• Exercise:
Where in the records does the word "well" appear? Copy each line that holds it.

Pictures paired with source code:

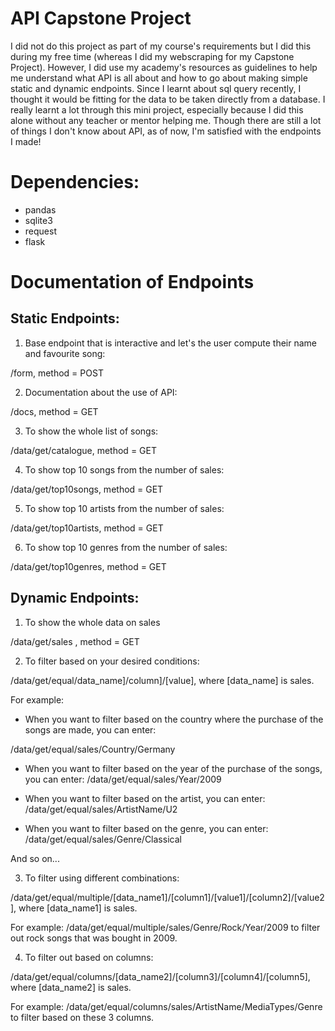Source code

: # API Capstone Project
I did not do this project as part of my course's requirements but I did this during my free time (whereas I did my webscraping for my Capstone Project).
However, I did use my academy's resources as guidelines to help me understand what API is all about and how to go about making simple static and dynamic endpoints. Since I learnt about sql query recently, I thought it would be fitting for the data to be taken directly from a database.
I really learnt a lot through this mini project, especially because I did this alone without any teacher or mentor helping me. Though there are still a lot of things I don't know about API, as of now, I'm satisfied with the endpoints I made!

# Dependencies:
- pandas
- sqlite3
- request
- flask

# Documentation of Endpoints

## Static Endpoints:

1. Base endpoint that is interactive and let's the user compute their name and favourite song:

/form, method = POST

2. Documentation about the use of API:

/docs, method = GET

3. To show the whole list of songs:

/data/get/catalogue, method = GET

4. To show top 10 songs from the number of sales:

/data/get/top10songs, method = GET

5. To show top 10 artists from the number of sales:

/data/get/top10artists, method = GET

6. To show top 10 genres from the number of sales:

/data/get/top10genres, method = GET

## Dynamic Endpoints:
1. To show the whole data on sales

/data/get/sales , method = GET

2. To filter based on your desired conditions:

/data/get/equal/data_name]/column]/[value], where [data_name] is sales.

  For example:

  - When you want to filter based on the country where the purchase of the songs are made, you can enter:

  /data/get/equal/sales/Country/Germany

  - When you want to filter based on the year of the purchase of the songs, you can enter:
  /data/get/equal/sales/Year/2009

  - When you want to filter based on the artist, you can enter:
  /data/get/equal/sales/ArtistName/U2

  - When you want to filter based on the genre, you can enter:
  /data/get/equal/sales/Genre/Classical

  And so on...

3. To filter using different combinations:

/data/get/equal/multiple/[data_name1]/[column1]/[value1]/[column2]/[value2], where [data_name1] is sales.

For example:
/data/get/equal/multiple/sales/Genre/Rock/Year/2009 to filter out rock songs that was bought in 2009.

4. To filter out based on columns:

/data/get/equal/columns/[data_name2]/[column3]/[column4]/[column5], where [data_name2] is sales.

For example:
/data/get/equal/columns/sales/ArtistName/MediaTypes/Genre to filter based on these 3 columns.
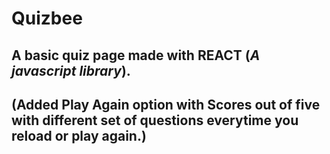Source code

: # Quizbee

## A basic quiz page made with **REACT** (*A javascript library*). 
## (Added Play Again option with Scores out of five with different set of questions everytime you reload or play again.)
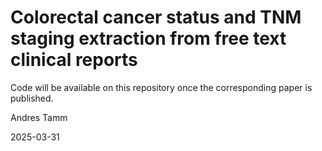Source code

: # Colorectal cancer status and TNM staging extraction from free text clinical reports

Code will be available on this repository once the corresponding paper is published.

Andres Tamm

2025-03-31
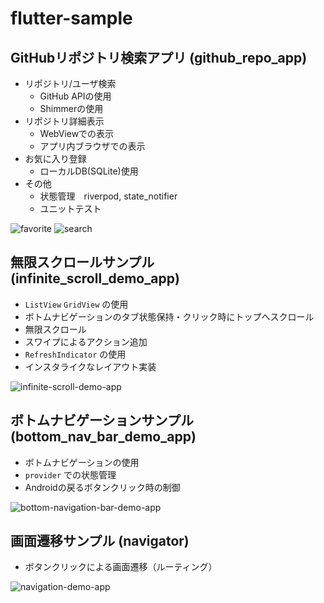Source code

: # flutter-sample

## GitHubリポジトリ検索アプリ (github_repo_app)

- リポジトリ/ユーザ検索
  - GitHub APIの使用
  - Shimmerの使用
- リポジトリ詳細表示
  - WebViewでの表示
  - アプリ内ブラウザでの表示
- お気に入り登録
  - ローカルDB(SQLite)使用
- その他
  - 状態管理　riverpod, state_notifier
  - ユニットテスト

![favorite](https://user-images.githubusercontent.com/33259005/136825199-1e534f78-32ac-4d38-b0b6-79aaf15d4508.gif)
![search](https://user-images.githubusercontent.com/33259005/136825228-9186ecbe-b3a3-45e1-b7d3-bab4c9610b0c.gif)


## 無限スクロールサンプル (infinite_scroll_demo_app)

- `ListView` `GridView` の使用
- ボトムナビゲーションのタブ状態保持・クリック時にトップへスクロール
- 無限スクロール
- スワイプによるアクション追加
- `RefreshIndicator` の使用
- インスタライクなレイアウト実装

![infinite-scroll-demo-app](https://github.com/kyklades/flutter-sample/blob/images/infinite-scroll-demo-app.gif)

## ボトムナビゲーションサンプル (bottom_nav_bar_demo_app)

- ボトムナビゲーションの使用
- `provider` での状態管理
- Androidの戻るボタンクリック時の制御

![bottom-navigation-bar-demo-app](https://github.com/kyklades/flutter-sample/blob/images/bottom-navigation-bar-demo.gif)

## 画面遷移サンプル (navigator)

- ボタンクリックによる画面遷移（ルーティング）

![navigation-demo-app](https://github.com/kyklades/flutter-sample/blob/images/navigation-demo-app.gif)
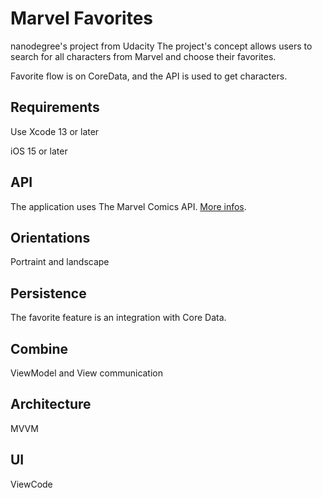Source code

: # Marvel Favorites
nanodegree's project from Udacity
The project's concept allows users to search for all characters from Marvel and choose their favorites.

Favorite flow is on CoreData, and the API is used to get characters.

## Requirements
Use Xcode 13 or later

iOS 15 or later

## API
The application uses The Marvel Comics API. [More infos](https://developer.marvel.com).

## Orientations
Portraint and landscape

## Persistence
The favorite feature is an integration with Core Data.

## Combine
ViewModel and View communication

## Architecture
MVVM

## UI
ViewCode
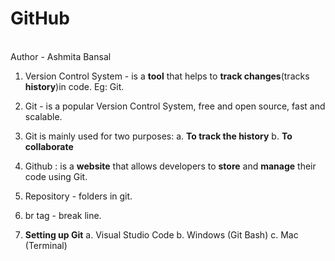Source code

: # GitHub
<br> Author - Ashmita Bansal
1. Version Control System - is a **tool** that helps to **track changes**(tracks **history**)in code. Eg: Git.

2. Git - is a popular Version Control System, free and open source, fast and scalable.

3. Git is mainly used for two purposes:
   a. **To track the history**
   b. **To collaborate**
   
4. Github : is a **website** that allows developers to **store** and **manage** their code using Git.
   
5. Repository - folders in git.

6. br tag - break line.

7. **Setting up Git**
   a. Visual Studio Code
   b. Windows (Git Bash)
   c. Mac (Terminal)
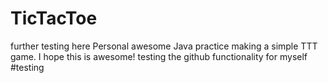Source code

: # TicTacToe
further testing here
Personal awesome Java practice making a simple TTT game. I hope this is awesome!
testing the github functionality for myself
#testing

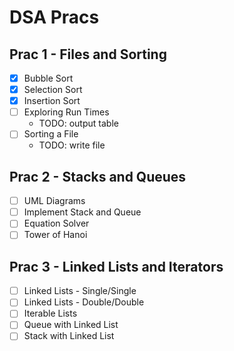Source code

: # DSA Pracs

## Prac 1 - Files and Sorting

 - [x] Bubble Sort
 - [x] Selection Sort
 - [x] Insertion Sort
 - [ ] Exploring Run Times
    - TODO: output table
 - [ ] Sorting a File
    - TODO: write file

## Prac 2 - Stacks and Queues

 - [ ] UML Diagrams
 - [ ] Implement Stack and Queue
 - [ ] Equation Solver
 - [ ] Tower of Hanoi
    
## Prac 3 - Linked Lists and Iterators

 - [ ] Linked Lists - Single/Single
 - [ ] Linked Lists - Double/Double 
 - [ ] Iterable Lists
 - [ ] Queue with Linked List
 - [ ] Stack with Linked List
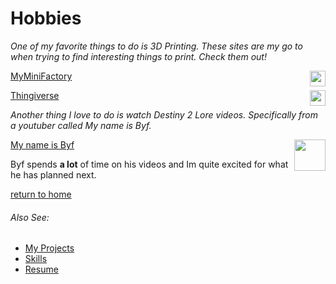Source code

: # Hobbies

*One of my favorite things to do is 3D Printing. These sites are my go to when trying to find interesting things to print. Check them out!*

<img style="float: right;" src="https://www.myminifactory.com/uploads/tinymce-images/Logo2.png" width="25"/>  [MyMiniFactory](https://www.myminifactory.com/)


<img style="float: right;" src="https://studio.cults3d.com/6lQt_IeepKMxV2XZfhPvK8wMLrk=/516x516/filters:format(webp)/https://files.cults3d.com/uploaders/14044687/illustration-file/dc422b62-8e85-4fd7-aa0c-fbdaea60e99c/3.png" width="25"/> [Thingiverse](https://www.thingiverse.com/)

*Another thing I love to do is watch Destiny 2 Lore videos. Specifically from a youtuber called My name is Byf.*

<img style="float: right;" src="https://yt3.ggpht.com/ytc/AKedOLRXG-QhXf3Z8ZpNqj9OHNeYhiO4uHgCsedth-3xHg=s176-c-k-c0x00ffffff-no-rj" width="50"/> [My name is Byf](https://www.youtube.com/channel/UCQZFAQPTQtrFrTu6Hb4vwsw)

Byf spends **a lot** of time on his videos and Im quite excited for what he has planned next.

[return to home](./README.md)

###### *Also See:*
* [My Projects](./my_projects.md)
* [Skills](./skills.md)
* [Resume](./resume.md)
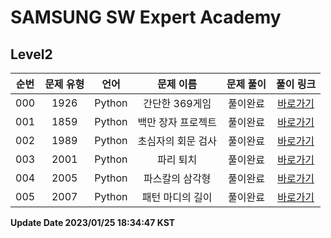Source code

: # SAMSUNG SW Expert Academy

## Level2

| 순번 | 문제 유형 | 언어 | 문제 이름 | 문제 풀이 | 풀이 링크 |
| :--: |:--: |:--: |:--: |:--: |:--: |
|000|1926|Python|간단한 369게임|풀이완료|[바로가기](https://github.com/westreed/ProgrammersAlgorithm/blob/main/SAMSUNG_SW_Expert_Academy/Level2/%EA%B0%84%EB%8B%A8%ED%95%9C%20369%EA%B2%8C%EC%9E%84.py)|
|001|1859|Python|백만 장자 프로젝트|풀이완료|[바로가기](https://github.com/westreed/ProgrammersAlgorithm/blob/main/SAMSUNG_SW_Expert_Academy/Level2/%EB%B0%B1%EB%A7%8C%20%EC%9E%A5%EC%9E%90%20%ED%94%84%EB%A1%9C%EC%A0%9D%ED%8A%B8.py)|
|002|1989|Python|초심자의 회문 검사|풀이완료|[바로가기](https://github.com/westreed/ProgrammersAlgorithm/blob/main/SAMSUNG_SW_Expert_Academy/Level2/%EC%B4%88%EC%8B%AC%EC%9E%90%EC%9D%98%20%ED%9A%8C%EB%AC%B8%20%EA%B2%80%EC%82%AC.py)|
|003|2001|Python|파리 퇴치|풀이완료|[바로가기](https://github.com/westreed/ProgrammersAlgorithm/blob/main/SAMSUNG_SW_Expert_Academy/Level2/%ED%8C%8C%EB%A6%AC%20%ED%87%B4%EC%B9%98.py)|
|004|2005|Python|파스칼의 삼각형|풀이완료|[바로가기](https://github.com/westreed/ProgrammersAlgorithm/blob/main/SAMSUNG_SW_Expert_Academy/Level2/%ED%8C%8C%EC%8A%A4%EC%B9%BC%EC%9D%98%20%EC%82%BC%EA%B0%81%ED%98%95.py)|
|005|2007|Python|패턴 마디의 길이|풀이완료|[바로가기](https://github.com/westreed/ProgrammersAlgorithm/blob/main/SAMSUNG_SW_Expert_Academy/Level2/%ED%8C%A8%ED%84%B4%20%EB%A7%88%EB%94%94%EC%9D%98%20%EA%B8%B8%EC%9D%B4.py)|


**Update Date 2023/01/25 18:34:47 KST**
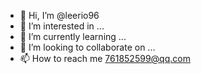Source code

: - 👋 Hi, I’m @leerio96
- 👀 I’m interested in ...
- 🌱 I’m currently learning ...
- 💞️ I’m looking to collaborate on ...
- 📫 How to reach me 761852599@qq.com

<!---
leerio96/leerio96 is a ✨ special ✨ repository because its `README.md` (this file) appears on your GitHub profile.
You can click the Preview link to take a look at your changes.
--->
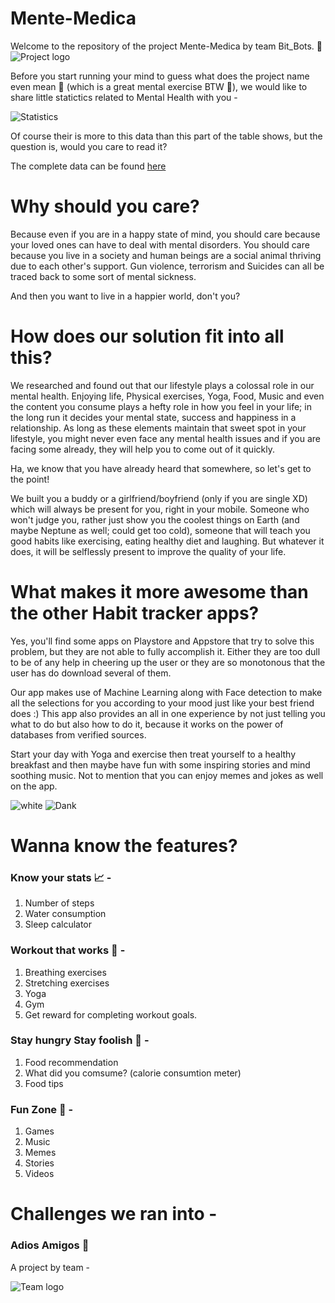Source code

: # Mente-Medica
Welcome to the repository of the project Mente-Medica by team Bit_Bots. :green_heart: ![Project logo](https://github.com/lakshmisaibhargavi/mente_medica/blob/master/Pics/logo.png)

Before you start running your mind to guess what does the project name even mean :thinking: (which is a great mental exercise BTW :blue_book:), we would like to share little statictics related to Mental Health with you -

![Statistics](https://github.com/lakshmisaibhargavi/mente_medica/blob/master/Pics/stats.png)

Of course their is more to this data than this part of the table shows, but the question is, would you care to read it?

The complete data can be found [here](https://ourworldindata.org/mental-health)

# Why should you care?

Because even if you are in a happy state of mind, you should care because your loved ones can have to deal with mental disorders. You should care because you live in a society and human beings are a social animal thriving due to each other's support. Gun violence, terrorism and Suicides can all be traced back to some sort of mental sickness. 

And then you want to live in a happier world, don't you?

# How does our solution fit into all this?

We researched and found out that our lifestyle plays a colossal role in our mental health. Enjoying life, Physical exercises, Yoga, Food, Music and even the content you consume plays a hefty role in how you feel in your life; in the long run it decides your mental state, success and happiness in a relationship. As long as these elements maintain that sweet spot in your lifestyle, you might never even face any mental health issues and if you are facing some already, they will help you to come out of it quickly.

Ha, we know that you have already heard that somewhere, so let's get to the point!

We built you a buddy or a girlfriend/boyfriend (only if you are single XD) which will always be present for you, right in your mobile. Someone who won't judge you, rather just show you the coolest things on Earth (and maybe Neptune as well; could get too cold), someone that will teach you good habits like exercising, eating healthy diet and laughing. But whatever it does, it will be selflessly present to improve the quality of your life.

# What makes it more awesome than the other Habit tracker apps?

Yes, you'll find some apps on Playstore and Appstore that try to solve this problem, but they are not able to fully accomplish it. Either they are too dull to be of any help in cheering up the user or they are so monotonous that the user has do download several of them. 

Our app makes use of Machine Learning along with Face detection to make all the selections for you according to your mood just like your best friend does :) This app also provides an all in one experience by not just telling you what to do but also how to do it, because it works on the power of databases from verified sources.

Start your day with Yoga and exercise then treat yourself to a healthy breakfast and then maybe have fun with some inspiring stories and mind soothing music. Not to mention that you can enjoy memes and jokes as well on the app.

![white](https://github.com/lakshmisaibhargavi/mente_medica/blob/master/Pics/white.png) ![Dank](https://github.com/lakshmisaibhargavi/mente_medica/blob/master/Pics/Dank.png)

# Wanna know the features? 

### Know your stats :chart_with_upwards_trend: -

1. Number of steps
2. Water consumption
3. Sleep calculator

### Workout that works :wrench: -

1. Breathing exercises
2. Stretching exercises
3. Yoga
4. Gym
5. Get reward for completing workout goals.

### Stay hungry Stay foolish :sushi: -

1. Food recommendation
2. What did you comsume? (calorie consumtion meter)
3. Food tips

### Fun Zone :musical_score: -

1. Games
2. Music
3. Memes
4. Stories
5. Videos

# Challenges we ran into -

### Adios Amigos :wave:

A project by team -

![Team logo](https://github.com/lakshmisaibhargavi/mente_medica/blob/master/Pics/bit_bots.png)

• Written answer:
We built you a buddy or a girlfriend/boyfriend (only if you are single XD) which will always be present for you, right in your mobile. Someone who won't judge you, rather just show you the coolest things on Earth (and maybe Neptune as well; could get too cold), someone that will teach you good habits like exercising, eating healthy diet and laughing. But whatever it does, it will be selflessly present to improve the quality of your life.
Start your day with Yoga and exercise then treat yourself to a healthy breakfast and then maybe have fun with some inspiring stories and mind soothing music. Not to mention that you can enjoy memes and jokes as well on the app.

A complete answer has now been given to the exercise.